Sen. John McCain's (R-Ariz.) primary challenger, former Rep. J.D. Hayworth (R-Ariz.), has clearly made the political calculation that the longtime senator and 2008 presidential candidate is vulnerable on his conservative flank.
But how vulnerable is that flank? McCain supporters are sending around a clip of Hayworth's appearance on CNN last night, in which the onetime congressman refuses to flat-out disavow the birther conspiracy movement and even suggests that, in the age of identify theft, questions about President Obama's citizenship are legitimate.
"All I said was this, and I'm responding to what constituents write me about. And they are looking respectively at every office, from 1600 Pennsylvania Avenue to city council," said Hayworth. "All I'm saying is, for every race cross the country, especially with identify theft in the news, it would be great that people can confirm who they say they are."
Host Campbell Brown seemed particularly bewildered by the identity theft line and chimed right in with several follows.
"Campbell it is a nice try," Hayworth replied. "Barack Obama is the President of the United States. He is our 44th president. I have no qualms about who he is or who he says he is. I know where he is in terms of policy."
This is trying to thread the needle between conspiracy wignut territory and legitimate Republican politics.
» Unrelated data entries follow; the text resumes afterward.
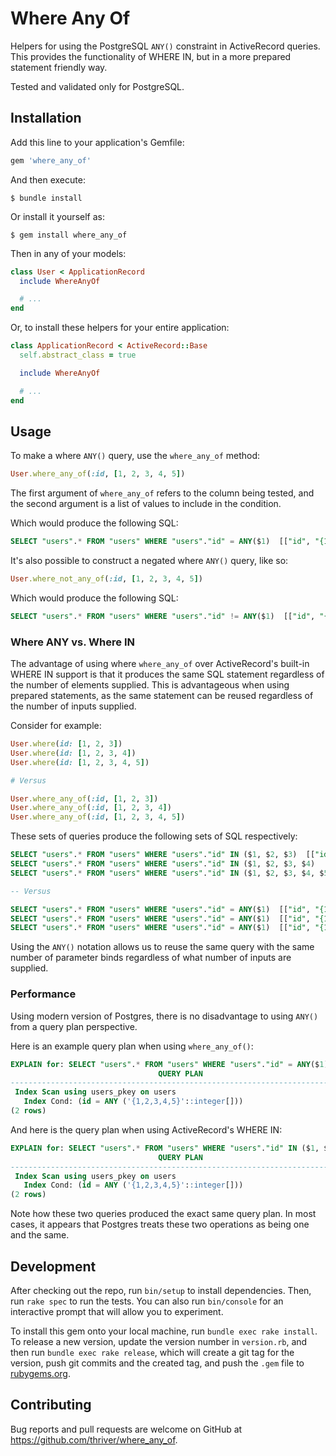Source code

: # Where Any Of

Helpers for using the PostgreSQL `ANY()` constraint in ActiveRecord queries. This provides the functionality of WHERE IN, but in a more prepared statement friendly way.

Tested and validated only for PostgreSQL.

## Installation

Add this line to your application's Gemfile:

```ruby
gem 'where_any_of'
```

And then execute:

    $ bundle install

Or install it yourself as:

    $ gem install where_any_of

Then in any of your models:

```ruby
class User < ApplicationRecord
  include WhereAnyOf

  # ...
end
```

Or, to install these helpers for your entire application:

```ruby
class ApplicationRecord < ActiveRecord::Base
  self.abstract_class = true

  include WhereAnyOf

  # ...
end
```

## Usage

To make a where `ANY()` query, use the `where_any_of` method:

```ruby
User.where_any_of(:id, [1, 2, 3, 4, 5])
```

The first argument of `where_any_of` refers to the column being tested, and the second argument is a list of values to include in the condition.

Which would produce the following SQL:

```sql
SELECT "users".* FROM "users" WHERE "users"."id" = ANY($1)  [["id", "{1,2,3,4,5}"]
```

It's also possible to construct a negated where `ANY()` query, like so:

```ruby
User.where_not_any_of(:id, [1, 2, 3, 4, 5])
```

Which would produce the following SQL:

```sql
SELECT "users".* FROM "users" WHERE "users"."id" != ANY($1)  [["id", "{1,2,3,4,5}"]]
```

### Where ANY vs. Where IN

The advantage of using where `where_any_of` over ActiveRecord's built-in WHERE IN support is that it produces the same SQL statement regardless of the number of elements supplied. This is advantageous when using prepared statements, as the same statement can be reused regardless of the number of inputs supplied.

Consider for example:

```ruby
User.where(id: [1, 2, 3])
User.where(id: [1, 2, 3, 4])
User.where(id: [1, 2, 3, 4, 5])

# Versus

User.where_any_of(:id, [1, 2, 3])
User.where_any_of(:id, [1, 2, 3, 4])
User.where_any_of(:id, [1, 2, 3, 4, 5])
```

These sets of queries produce the following sets of SQL respectively:

```sql
SELECT "users".* FROM "users" WHERE "users"."id" IN ($1, $2, $3)  [["id", 1], ["id", 2], ["id", 3]]
SELECT "users".* FROM "users" WHERE "users"."id" IN ($1, $2, $3, $4)  [["id", 1], ["id", 2], ["id", 3], ["id", 4]]
SELECT "users".* FROM "users" WHERE "users"."id" IN ($1, $2, $3, $4, $5)  [["id", 1], ["id", 2], ["id", 3], ["id", 4], ["id", 5]]

-- Versus

SELECT "users".* FROM "users" WHERE "users"."id" = ANY($1)  [["id", "{1,2,3}"]]
SELECT "users".* FROM "users" WHERE "users"."id" = ANY($1)  [["id", "{1,2,3,4}"]]
SELECT "users".* FROM "users" WHERE "users"."id" = ANY($1)  [["id", "{1,2,3,4,5}"]]
```

Using the `ANY()` notation allows us to reuse the same query with the same number of parameter binds regardless of what number of inputs are supplied.

### Performance

Using modern version of Postgres, there is no disadvantage to using `ANY()` from a query plan perspective.

Here is an example query plan when using `where_any_of()`:

```sql
EXPLAIN for: SELECT "users".* FROM "users" WHERE "users"."id" = ANY($1) [["id", "{1,2,3,4,5}"]]
                                 QUERY PLAN
----------------------------------------------------------------------------
 Index Scan using users_pkey on users
   Index Cond: (id = ANY ('{1,2,3,4,5}'::integer[]))
(2 rows)
```

And here is the query plan when using ActiveRecord's WHERE IN:

```sql
EXPLAIN for: SELECT "users".* FROM "users" WHERE "users"."id" IN ($1, $2, $3, $4, $5) [["id", 1], ["id", 2], ["id", 3], ["id", 4], ["id", 5]]
                                 QUERY PLAN
----------------------------------------------------------------------------
 Index Scan using users_pkey on users
   Index Cond: (id = ANY ('{1,2,3,4,5}'::integer[]))
(2 rows)
```

Note how these two queries produced the exact same query plan. In most cases, it appears that Postgres treats these two operations as being one and the same.

## Development

After checking out the repo, run `bin/setup` to install dependencies. Then, run `rake spec` to run the tests. You can also run `bin/console` for an interactive prompt that will allow you to experiment.

To install this gem onto your local machine, run `bundle exec rake install`. To release a new version, update the version number in `version.rb`, and then run `bundle exec rake release`, which will create a git tag for the version, push git commits and the created tag, and push the `.gem` file to [rubygems.org](https://rubygems.org).

## Contributing

Bug reports and pull requests are welcome on GitHub at https://github.com/thriver/where_any_of.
And it's something that Hayworth will have to do better in the future. McCain famously corrected a birther theorist at a public town hall during the heat of the presidential race. Birther questions no longer follow him on the trail.
Hayworth has peddled this stuff before. The impetus for Brown's question was a Jan. 26 interview the congressman did with MSNBC's Hardball in which he proclaimed that Obama "should come forward with the information, that's all."
"Well gosh, we all had to bring our birth certificates to show we were who we said we were... Shouldn't we know exactly that anyone who wants to run for public office is a natural born citizen of the United States and are who they say they are?"